* [EXERCISE GOAL]
Print every line of the listing below, starting with the line that holds "judgements and the" and going on through the line that holds "the project, the", both included, and print nothing else.

* [DATASET EXTRACT]
——
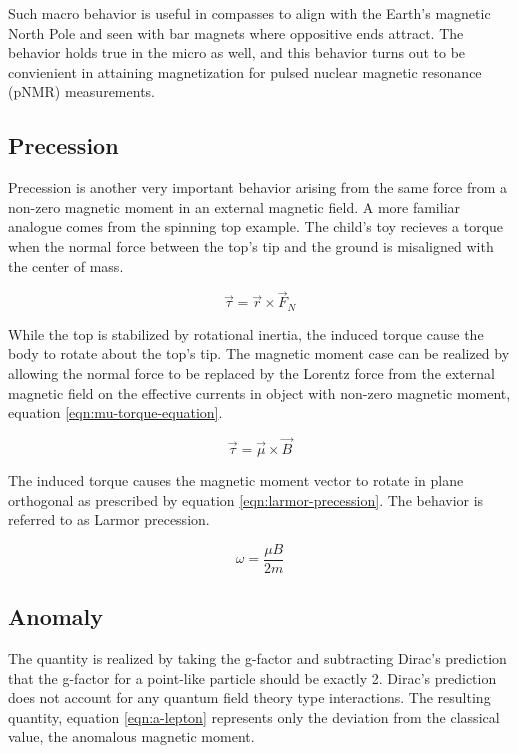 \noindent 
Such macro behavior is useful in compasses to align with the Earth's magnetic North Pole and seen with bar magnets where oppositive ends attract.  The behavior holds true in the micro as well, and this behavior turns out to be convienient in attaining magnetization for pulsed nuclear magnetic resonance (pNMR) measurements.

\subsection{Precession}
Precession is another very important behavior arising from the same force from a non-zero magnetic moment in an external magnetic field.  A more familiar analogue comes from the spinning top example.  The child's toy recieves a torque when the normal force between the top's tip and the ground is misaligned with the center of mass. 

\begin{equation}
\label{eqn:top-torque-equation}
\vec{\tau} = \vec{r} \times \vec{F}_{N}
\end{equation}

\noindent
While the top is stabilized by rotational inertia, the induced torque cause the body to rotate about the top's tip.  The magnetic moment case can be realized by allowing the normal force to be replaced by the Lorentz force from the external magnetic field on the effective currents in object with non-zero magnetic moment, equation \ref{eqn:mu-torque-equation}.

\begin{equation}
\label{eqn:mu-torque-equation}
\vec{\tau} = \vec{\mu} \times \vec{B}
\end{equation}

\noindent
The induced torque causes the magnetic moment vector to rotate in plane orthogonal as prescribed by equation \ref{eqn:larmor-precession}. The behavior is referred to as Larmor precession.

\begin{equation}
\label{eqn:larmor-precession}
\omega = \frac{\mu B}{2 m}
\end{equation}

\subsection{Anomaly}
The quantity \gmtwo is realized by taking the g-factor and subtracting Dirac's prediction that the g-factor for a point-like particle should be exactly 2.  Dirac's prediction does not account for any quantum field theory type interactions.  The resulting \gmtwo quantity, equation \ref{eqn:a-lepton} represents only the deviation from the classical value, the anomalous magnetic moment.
——
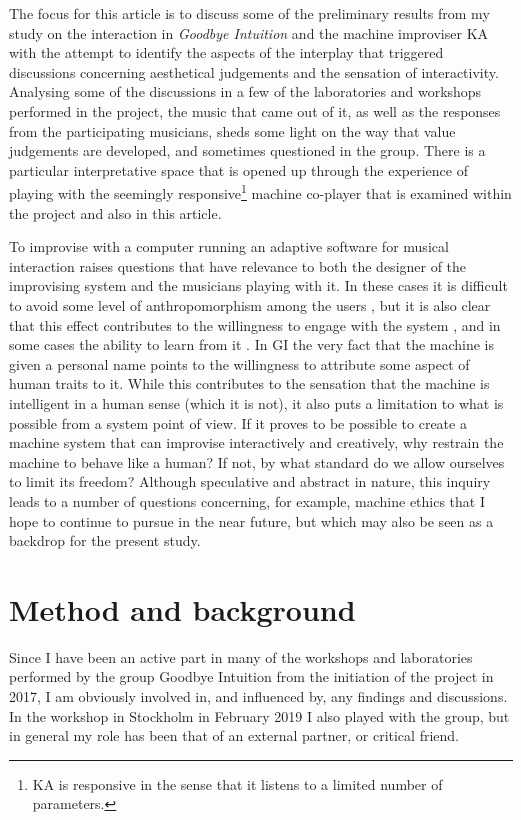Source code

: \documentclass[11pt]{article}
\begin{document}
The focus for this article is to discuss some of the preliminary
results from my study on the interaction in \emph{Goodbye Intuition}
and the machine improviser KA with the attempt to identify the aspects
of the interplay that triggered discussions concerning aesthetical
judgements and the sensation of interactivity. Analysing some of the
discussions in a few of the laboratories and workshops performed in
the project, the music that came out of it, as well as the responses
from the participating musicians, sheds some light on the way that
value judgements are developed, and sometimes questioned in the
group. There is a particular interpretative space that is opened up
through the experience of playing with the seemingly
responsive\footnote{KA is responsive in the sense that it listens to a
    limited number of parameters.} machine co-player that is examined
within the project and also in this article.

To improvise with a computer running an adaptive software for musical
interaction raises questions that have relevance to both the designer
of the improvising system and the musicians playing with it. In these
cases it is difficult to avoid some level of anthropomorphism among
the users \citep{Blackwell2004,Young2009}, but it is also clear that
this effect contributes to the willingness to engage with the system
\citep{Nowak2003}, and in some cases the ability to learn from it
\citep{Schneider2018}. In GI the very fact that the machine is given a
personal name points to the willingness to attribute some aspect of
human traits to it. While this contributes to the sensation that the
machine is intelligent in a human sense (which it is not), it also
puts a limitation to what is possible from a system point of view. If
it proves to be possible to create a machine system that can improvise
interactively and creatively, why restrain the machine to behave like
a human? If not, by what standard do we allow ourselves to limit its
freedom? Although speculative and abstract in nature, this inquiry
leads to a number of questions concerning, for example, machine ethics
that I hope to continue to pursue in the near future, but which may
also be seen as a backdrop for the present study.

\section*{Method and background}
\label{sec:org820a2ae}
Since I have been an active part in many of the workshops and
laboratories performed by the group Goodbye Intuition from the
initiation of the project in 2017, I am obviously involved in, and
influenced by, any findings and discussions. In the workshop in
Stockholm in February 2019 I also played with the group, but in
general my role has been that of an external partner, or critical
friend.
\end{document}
——
* [ANSWER SPACE]
judgements and the sensation of interactivity. Analysing some of the
discussions in a few of the laboratories and workshops performed in
the project, the music that came out of it, as well as the responses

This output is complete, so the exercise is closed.